Metropolis-Hastings Expectation Maximization Algorithm for Incomplete Data  

Cheon, Soo-Young (Department of Informational Statistics, Korea University)
Lee, Hee-Chan (Department of Economics and Statistics, Korea University)
Publication Information
The Korean Journal of Applied Statistics / v.25, no.1, 2012 , pp. 183-196 More about this Journal
Abstract
The inference for incomplete data such as missing data, truncated distribution and censored data is a phenomenon that occurs frequently in statistics.
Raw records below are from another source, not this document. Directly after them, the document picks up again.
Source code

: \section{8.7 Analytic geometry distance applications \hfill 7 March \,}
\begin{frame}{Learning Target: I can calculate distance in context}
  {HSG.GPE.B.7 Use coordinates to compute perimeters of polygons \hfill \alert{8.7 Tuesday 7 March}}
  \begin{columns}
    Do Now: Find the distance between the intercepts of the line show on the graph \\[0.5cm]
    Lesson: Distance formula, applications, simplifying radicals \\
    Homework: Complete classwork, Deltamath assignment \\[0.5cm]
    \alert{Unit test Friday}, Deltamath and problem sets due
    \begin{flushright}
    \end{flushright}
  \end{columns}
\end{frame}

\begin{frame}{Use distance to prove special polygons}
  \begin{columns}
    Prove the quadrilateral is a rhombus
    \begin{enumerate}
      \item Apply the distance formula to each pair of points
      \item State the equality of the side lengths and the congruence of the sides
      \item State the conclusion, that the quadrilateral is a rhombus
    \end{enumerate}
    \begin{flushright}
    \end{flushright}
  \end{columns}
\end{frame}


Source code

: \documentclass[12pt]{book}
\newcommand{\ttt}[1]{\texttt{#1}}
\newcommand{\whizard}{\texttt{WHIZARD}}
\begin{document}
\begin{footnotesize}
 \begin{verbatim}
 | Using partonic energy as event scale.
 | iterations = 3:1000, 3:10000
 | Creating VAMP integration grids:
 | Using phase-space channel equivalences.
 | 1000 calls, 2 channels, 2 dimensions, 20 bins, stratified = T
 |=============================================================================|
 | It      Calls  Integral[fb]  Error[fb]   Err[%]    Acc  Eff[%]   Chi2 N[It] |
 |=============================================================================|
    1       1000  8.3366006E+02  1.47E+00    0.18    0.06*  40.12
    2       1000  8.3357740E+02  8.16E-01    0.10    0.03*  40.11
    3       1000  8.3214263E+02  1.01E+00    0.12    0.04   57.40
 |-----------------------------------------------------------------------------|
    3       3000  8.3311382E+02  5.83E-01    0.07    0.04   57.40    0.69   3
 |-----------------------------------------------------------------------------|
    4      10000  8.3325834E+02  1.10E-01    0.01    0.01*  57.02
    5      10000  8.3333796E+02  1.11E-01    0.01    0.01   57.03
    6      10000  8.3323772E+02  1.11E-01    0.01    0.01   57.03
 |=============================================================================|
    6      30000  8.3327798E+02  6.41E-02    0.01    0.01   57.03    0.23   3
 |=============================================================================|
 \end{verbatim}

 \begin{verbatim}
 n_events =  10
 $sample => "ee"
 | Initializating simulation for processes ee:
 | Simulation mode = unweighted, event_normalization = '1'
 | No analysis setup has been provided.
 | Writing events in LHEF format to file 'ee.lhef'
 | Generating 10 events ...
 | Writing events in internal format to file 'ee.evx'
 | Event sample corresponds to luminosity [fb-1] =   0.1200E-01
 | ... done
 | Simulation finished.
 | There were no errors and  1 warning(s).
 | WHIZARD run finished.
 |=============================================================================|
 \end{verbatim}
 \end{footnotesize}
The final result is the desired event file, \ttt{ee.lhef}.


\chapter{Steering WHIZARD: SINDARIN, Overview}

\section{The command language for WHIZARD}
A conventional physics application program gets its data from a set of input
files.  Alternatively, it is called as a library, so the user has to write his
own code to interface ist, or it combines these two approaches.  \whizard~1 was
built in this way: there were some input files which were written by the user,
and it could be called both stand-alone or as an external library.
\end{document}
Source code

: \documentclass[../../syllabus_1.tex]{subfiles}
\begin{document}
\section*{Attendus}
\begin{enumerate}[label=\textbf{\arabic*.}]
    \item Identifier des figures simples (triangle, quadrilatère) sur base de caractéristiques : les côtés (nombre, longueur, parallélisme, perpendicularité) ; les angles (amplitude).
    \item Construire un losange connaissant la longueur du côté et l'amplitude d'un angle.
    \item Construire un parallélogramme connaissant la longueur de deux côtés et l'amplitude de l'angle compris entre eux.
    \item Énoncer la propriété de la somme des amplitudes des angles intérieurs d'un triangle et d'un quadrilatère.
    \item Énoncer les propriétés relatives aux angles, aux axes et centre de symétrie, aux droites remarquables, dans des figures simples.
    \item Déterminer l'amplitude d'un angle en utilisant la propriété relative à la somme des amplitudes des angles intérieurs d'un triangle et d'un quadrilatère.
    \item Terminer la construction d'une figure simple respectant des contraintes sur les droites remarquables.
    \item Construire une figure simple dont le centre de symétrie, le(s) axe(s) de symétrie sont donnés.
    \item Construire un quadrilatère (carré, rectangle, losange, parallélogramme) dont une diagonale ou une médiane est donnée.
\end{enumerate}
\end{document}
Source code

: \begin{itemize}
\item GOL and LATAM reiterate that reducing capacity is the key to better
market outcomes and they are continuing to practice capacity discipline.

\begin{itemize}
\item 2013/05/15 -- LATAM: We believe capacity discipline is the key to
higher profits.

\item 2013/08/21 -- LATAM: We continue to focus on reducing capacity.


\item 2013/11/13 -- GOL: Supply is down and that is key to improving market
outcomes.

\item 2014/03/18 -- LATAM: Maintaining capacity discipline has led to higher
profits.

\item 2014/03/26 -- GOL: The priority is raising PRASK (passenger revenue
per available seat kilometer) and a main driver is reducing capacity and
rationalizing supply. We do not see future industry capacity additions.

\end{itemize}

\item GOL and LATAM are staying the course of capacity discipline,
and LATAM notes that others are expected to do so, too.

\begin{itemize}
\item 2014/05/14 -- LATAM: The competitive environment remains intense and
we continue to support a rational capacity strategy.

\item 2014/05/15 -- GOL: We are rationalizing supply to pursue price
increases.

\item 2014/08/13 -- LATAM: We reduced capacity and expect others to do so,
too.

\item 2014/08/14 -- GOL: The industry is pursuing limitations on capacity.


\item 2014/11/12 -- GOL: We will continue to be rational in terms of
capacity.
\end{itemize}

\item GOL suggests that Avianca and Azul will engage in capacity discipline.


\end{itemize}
To solve this problem, Expectation Maximization(EM), Monte Carlo Expectation Maximization(MCEM) and Stochastic Expectation Maximization(SEM) algorithm have been used for a long time; however, they generally assume known distributions. In this paper, we propose the Metropolis-Hastings Expectation Maximization(MHEM) algorithm for unknown distributions. The performance of our proposed algorithm has been investigated on simulated and real dataset, KOSPI 200.
Keywords
Incomplete data; Expectation Maximization; Monte Carlo Expectation Maximization; Stochastic Expectation Maximization; Metropolis-Hastings Expectation Maximization;
Citations & Related Records
Times Cited By KSCI : 1  (Citation Analysis)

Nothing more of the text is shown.